Northwest U.S. drivers won’t hand the wheel to self-driving cars

A large number of drivers in the Pacific Northwest aren’t buying the hype that driverless cars offer a better future.

GovTech.com discussed the findings of a survey by Pemco Insurance of drivers in Oregon and Washington states.

58% of those surveyed believed that the will see autonomous vehicles on roads in the state with thin the next 10 years.

However, more than 40% said they were not interested in buying a robot car, even when price considerations are removed.

Self-driving naysayers represented the bulk of responses, while 23% saying they might consider an autonomous vehicle, and 34% responding that they were very interested in purchasing one.

Perhaps not surprisingly the survey found that younger people were more excited about self-driving cars than their older counterparts. It found that almost half of drivers younger than 35 years old expressed a strong interest in buying an autonomous vehicle in the future.

The Pemco survey polled 600 people in each Oregon and Washington states.

Contrary to this localized antipathy to self-driving cars in the Pacific Northwest, another recent poll found that America as a whole was becoming more amendable to these vehicles.

But most Americans are ready for self-driving cars

A survey by Consumer Technology Association found that 70% of Americans are ready for an autonomous future.

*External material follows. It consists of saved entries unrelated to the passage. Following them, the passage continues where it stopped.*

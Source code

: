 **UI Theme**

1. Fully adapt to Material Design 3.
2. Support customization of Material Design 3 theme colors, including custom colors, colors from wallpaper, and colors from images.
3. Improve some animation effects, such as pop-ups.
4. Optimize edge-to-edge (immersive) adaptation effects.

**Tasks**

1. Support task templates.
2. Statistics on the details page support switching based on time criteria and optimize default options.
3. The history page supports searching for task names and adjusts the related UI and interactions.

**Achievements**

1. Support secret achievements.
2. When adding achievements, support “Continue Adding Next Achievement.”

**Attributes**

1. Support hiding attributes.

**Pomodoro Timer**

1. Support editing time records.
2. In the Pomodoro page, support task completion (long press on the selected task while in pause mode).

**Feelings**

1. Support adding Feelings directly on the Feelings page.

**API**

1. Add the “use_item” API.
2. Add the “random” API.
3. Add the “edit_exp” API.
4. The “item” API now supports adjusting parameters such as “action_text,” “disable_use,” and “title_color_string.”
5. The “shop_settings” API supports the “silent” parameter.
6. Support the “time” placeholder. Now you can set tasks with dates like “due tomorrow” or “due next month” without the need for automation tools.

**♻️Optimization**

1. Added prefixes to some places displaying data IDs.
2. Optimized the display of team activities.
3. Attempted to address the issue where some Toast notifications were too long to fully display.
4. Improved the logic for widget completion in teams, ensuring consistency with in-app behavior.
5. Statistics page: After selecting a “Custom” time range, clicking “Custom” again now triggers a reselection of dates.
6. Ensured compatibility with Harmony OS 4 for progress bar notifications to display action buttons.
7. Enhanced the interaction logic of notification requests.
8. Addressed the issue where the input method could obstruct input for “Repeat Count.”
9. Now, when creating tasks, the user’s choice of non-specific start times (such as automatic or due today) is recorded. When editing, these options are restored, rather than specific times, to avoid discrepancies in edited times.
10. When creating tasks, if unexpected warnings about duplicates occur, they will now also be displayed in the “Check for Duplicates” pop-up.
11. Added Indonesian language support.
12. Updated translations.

This marks one of the first large surveys to show an overall positive reception for self-driving cars.

Previous results have shown mixed or negative views on full automation, and a worry that self-driving cars will not be able to make the correct decisions at key times.

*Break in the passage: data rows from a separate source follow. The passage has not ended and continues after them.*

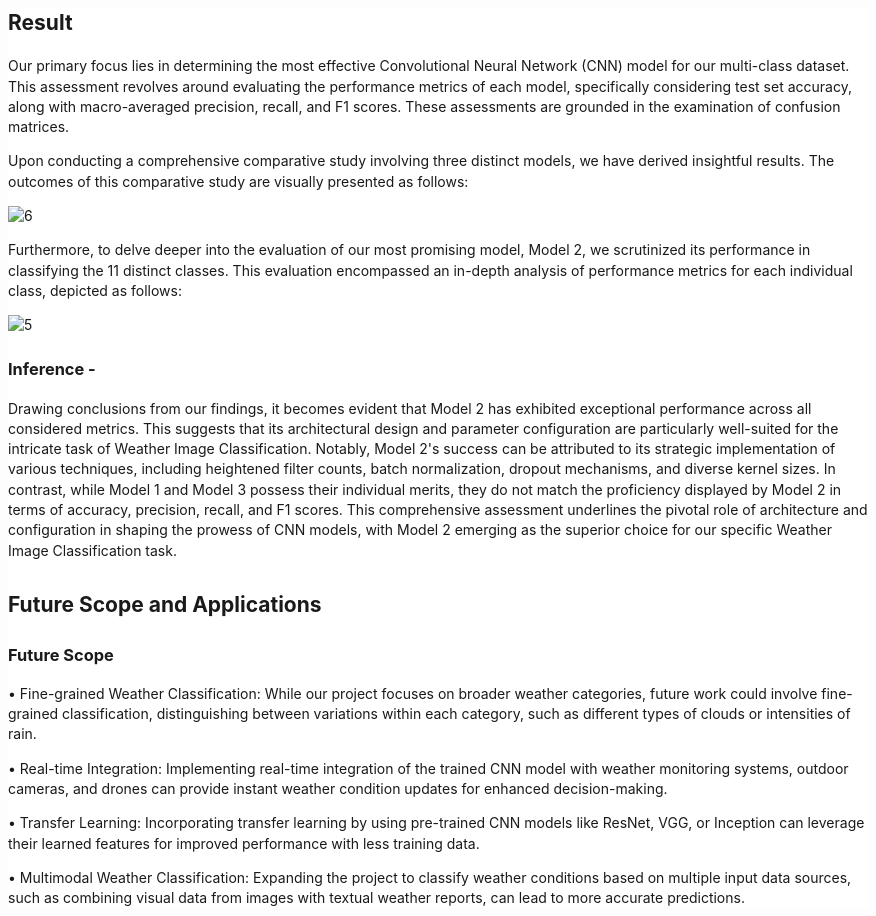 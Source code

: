 ## Result 

Our primary focus lies in determining the most effective Convolutional Neural Network (CNN) model for our multi-class dataset. This assessment revolves around evaluating the performance metrics of each model, specifically considering test set accuracy, along with macro-averaged precision, recall, and F1 scores. These assessments are grounded in the examination of confusion matrices.

Upon conducting a comprehensive comparative study involving three distinct models, we have derived insightful results. The outcomes of this comparative study are visually presented as follows:

![6](https://github.com/ACM40960/project-Neha-0994/assets/118282077/6fe96ed0-acbc-45f6-9c65-66f0b34c9af2)


Furthermore, to delve deeper into the evaluation of our most promising model, Model 2, we scrutinized its performance in classifying the 11 distinct classes. This evaluation encompassed an in-depth analysis of performance metrics for each individual class, depicted as follows:

![5](https://github.com/ACM40960/project-Neha-0994/assets/118282077/d3b59605-e050-4e34-b6d7-6b7842b66d28)


### Inference - 

Drawing conclusions from our findings, it becomes evident that Model 2 has exhibited exceptional performance across all considered metrics. This suggests that its architectural design and parameter configuration are particularly well-suited for the intricate task of Weather Image Classification. Notably, Model 2's success can be attributed to its strategic implementation of various techniques, including heightened filter counts, batch normalization, dropout mechanisms, and diverse kernel sizes. In contrast, while Model 1 and Model 3 possess their individual merits, they do not match the proficiency displayed by Model 2 in terms of accuracy, precision, recall, and F1 scores. This comprehensive assessment underlines the pivotal role of architecture and configuration in shaping the prowess of CNN models, with Model 2 emerging as the superior choice for our specific Weather Image Classification task.

## Future Scope and Applications

### Future Scope

•	Fine-grained Weather Classification: While our project focuses on broader weather categories, future work could involve fine-grained classification, distinguishing between variations within each category, such as different types of clouds or intensities of rain.

•	Real-time Integration: Implementing real-time integration of the trained CNN model with weather monitoring systems, outdoor cameras, and drones can provide instant weather condition updates for enhanced decision-making.

•	Transfer Learning: Incorporating transfer learning by using pre-trained CNN models like ResNet, VGG, or Inception can leverage their learned features for improved performance with less training data.

•	Multimodal Weather Classification: Expanding the project to classify weather conditions based on multiple input data sources, such as combining visual data from images with textual weather reports, can lead to more accurate predictions.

The CTA survey found that 82% were happy about potential reductions to driving under the influence of drugs or alcohol. The survey showed a positive reaction to potentially lower insurance rates, which is one of the expected advantages of self-driving.

These survey comes as increasing numbers of players around the world are developing self-driving car technology.

Currently in the U.S. robot cars are being tested in Kirkland, Wash. by Google and in Pittsburgh by Uber.

At this stage in the development of the technology, human drivers are still present in the front seat, as a precaution in case they need to take control if necessary.